Alphabet Inc.’s Google on Tuesday unveiled the Pixel and larger Pixel XL, the first phones that were conceptualized, designed, engineered and tested in-house. The Pixel phones feature a Siri-like virtual assistant, flashy camera features and are the first to boast Android’s new Nougat 7.1 operating system. Their debut signals Google’s push into the $400 billion smartphone hardware business and shows that the company is willing to risk alienating partners like Samsung Electronics Co. and LG Electronics Inc. that sell Android-based phones.

4.52pm BST

It’s 15 minutes until the event even starts, but thanks to the copious quantity of leaks, it feels like we already know what’s about to happen. So is it too early to draw some conclusions? Probably, but analysts have got in touch anyway.

Forrester’s Julie Ask is interested in the expected launch of Google Home, the competitor to the Amazon Echo and the company’s first entry in to the smart speaker arena:

Google faces an uphill battle to succeed with Google Home or Allo because it does not have a strong track record of selling much of anything direct to consumers at scale. Yes, Google sold some consumer electronics with a few of its own phones and Glass. Yes, Google has a delivery business for local goods. (And, it will definitely be interesting to watch if Google looks to use Amazon as a distribution channel). But Google also doesn’t have near the track record for mobile instant messaging that companies like Facebook and WeChat have.
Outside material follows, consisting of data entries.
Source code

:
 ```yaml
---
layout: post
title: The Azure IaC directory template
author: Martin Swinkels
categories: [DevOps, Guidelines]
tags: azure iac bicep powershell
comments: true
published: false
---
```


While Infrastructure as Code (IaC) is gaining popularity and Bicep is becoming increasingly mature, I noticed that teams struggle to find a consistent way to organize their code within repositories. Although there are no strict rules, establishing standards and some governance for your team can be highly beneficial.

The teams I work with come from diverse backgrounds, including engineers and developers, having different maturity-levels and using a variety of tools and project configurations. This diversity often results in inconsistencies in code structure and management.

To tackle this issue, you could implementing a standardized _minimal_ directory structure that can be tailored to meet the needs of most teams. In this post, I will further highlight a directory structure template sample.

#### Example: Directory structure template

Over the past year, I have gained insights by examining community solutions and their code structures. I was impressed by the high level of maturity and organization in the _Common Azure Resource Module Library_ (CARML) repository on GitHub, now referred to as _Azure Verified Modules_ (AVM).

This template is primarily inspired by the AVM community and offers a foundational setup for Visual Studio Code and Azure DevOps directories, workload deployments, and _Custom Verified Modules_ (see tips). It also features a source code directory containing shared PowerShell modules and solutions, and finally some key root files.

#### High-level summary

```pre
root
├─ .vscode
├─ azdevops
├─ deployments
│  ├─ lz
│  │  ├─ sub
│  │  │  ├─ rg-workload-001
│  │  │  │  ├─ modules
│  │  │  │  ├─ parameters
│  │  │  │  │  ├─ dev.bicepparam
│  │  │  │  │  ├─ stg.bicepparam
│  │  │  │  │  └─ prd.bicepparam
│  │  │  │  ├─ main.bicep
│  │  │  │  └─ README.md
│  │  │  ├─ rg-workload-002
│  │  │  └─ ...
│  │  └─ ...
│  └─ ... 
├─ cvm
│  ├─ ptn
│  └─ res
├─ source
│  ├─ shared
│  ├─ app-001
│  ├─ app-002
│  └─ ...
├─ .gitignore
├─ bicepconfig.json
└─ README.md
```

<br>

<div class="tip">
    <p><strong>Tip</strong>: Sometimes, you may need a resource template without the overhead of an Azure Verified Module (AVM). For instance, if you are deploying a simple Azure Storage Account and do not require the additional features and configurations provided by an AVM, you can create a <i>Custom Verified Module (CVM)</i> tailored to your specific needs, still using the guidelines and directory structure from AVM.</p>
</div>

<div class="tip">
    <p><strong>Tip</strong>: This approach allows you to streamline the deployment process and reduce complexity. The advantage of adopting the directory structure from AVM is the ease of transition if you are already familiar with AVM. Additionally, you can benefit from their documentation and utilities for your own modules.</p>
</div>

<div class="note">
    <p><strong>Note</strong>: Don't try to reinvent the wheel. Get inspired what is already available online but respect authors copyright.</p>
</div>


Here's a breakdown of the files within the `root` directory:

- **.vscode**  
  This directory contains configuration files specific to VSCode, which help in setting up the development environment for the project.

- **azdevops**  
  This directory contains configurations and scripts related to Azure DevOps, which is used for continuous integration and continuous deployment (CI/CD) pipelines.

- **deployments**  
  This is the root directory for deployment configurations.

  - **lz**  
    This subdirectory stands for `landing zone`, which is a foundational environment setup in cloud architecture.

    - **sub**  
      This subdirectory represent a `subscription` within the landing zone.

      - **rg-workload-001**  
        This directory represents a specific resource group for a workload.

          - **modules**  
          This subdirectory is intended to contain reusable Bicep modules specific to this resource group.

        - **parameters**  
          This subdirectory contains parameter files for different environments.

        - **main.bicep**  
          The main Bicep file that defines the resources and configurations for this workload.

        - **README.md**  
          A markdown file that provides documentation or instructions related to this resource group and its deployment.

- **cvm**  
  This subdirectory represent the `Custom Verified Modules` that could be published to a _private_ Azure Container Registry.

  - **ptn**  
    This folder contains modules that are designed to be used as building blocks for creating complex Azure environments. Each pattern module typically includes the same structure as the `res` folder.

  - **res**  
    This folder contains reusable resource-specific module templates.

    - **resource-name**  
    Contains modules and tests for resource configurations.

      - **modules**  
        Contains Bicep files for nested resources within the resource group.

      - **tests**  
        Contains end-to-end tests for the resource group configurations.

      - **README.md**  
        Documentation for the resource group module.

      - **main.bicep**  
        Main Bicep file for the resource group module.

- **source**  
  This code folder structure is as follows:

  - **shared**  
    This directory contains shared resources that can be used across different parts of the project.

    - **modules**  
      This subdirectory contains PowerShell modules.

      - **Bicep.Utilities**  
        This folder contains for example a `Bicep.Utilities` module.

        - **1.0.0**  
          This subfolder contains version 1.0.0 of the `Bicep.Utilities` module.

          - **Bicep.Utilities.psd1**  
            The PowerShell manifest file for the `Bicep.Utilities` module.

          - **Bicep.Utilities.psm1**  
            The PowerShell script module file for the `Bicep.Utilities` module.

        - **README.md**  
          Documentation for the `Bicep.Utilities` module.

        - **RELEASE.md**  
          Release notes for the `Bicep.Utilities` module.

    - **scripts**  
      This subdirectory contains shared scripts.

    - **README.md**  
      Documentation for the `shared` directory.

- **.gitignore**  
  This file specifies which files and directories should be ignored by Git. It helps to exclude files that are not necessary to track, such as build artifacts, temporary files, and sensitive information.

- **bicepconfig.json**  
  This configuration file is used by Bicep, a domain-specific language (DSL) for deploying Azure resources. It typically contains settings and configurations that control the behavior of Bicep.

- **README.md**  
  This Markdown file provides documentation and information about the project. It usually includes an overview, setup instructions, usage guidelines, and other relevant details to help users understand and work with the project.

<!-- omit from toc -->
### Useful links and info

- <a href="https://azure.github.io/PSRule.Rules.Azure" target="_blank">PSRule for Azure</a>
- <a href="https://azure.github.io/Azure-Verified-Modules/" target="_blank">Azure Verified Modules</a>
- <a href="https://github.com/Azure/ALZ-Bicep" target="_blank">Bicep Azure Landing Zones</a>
Platforms like Allo become essential when they have hundreds of millions of daily active users. The year 2016 is late to be starting with 0.

Like Amazon Echo and British Gas’ Hive, Google is entering the increasingly competitive market of connected devices in the home. At Salmon we believe that Programmatic Commerce will change the retailing industry and enable customers to benefit from the automated ordering of goods by smart devices. Our recent research found that 57% of consumers will be ready for automated shopping through smart devices within the next two years.

4.40pm BST

Simple enough: you can watch the event live on YouTube.

If that’s not good enough, you can even watch it right here.

4.30pm BST

Google’s event begins at 5pm UK time, and thanks to some fairly wide-ranging leaks, we have a good idea of what to expect.

Leading the event is the Pixel phone, Google’s first in-house smartphone. It’s expected to be pitched as a direct competitor to the iPhone, right down to having the same basic design. Even the large (dated) bezels of the iPhones 7 appear to have been carried over intact.